A reassuring helper who supports expectations for “year-end highs” in US stocks
The rise in long-term US interest rates putting pressure on the US stock market
The 10-year government bond yield was temporarily in the 4.54% range in the US bond market on the 25th, reaching a high level for the first time in about 16 years since 2007/10. In addition to prolonged monetary tightening observations by the Fed in the background, the rapid expansion of US government debt since the COVID-19 pandemic has also stirred up market anxiety due to the expansion of the US budget deficit. According to the US Treasury Department, US government debt has broken through 33 trillion dollars and hit a record high. Based on the fact that the US debt at the end of 2019 was 23 trillion dollars, it is calculated that 10 trillion dollars have accumulated over 3 and a half years since the COVID-19 pandemic. The upward trend in long-term US interest rates over several months became heavy, and it began to decline in August $S&P 500 Index (.SPX.US)$ It has fallen by about 7% until the 27th of this month. It is estimated that it will be negative for the first time in a year on a quarterly basis (July-September).
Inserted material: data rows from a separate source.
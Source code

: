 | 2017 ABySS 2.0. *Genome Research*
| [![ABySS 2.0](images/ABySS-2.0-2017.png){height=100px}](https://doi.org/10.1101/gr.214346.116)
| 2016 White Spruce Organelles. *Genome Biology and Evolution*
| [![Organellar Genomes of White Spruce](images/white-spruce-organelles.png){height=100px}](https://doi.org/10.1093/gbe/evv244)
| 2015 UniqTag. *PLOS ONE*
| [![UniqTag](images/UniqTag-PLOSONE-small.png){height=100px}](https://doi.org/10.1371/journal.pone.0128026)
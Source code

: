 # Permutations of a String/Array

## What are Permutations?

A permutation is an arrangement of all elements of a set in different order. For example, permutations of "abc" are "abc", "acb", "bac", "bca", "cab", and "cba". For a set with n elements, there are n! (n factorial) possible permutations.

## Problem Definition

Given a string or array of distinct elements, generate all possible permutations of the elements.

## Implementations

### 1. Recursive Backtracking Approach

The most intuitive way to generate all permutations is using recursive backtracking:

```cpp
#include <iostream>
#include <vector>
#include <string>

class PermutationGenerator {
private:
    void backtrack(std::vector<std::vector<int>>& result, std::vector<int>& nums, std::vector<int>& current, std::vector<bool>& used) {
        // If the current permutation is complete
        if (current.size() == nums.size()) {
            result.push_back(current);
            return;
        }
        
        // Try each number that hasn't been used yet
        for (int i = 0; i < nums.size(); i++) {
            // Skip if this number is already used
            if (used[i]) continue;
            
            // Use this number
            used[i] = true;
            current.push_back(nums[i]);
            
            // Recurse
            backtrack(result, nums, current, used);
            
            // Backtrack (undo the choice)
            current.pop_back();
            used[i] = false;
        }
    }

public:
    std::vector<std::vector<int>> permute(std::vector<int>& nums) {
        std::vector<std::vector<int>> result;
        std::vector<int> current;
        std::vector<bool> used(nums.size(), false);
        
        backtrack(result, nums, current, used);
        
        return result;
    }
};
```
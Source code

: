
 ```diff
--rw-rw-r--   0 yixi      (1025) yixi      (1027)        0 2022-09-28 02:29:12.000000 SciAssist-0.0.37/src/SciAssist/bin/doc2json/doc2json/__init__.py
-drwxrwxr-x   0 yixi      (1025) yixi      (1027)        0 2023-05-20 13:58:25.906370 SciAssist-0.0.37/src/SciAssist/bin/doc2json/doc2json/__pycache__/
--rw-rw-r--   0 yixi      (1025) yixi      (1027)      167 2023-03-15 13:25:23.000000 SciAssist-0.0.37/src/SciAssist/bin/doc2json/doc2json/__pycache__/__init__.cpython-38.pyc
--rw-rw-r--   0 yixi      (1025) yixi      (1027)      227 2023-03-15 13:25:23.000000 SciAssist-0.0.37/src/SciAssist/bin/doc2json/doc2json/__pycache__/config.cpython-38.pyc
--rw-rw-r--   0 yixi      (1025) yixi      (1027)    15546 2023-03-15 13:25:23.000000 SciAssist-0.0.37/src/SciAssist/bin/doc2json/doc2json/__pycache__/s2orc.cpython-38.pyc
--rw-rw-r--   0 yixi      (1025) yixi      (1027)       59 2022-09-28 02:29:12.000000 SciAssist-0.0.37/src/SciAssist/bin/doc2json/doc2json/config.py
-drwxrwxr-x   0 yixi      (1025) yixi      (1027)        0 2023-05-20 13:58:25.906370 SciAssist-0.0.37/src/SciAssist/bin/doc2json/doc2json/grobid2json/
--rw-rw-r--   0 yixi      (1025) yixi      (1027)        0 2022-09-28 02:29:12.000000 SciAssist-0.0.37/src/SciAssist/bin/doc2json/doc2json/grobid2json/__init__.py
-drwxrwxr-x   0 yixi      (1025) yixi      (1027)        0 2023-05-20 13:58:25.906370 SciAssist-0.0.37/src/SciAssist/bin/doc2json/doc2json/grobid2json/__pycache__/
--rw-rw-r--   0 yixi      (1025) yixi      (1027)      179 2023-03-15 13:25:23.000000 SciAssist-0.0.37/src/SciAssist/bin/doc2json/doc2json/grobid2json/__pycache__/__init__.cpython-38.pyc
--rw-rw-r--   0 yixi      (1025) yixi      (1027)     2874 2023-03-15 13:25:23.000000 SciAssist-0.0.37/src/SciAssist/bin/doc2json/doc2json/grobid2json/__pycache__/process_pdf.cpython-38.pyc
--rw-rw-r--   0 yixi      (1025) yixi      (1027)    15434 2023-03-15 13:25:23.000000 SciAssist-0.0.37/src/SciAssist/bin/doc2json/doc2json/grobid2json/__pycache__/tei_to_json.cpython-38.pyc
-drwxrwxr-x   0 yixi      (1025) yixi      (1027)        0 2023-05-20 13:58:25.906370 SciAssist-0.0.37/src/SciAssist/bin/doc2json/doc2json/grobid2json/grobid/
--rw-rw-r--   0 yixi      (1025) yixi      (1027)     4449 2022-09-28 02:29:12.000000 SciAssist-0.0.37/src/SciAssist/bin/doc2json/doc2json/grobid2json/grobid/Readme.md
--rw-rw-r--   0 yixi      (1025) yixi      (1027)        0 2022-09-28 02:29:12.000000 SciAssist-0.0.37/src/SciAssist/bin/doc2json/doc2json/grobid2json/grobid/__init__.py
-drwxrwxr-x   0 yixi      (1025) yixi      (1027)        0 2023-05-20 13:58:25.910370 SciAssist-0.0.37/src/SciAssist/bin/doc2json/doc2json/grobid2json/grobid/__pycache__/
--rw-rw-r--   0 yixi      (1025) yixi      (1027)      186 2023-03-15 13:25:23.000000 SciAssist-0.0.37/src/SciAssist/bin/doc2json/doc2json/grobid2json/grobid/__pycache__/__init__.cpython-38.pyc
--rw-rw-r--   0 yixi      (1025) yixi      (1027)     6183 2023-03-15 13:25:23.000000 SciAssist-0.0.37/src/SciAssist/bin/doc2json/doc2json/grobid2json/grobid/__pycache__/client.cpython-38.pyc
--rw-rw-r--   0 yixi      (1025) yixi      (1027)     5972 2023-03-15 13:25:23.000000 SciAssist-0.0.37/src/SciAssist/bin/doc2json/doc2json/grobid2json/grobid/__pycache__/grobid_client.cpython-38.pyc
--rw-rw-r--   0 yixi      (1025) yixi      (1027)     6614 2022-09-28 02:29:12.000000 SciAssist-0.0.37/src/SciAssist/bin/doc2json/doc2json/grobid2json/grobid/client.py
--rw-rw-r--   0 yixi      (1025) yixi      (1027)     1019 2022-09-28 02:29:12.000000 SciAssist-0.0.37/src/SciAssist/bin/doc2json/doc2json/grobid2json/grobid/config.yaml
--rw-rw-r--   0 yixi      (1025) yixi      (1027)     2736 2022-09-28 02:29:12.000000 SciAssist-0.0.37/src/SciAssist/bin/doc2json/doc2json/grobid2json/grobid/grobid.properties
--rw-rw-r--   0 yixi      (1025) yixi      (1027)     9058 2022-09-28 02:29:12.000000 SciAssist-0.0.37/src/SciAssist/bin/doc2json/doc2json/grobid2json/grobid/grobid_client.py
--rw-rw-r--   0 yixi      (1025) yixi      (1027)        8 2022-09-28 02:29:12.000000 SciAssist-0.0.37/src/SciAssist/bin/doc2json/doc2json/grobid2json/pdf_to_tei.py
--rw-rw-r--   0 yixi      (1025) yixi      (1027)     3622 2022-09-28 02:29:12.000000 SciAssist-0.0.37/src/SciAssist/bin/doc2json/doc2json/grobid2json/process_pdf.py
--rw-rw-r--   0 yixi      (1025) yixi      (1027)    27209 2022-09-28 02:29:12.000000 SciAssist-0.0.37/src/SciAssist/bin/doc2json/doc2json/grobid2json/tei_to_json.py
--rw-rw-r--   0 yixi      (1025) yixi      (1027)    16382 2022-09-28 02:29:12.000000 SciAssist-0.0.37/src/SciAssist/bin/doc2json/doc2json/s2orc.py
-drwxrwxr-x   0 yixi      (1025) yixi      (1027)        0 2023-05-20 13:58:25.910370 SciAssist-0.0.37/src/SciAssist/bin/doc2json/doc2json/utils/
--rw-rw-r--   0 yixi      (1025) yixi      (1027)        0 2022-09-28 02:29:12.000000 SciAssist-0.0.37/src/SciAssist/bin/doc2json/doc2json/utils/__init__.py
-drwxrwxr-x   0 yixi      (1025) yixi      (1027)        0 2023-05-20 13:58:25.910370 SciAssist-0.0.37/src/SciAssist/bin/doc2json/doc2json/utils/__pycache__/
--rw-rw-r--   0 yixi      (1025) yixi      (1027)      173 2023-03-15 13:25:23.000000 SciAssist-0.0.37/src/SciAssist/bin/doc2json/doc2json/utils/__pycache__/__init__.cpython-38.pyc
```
Multiple sources of anxiety attack at the same time
Not limited to prolonged observations of interest rate hikes by the Federal Reserve, issues of concern such as the fact that the American Auto Workers Union (UAW) went on strike simultaneously for the first time in history at the 3 states and 3 bases of “Detroit 3,” concerns about the closure of US federal government agencies, and the resumption of student loan payments have come down at the same time, and it seems that there is no shortage of uneasy elements about the future of the US economy. Nonetheless, there are many bullish views that place expectations on the “year-end high” of the US stock market. From the viewpoint of anomalies in the US stock market and a pick-up in corporate performance, I would like to seize the current downward phase as an opportunity to buy.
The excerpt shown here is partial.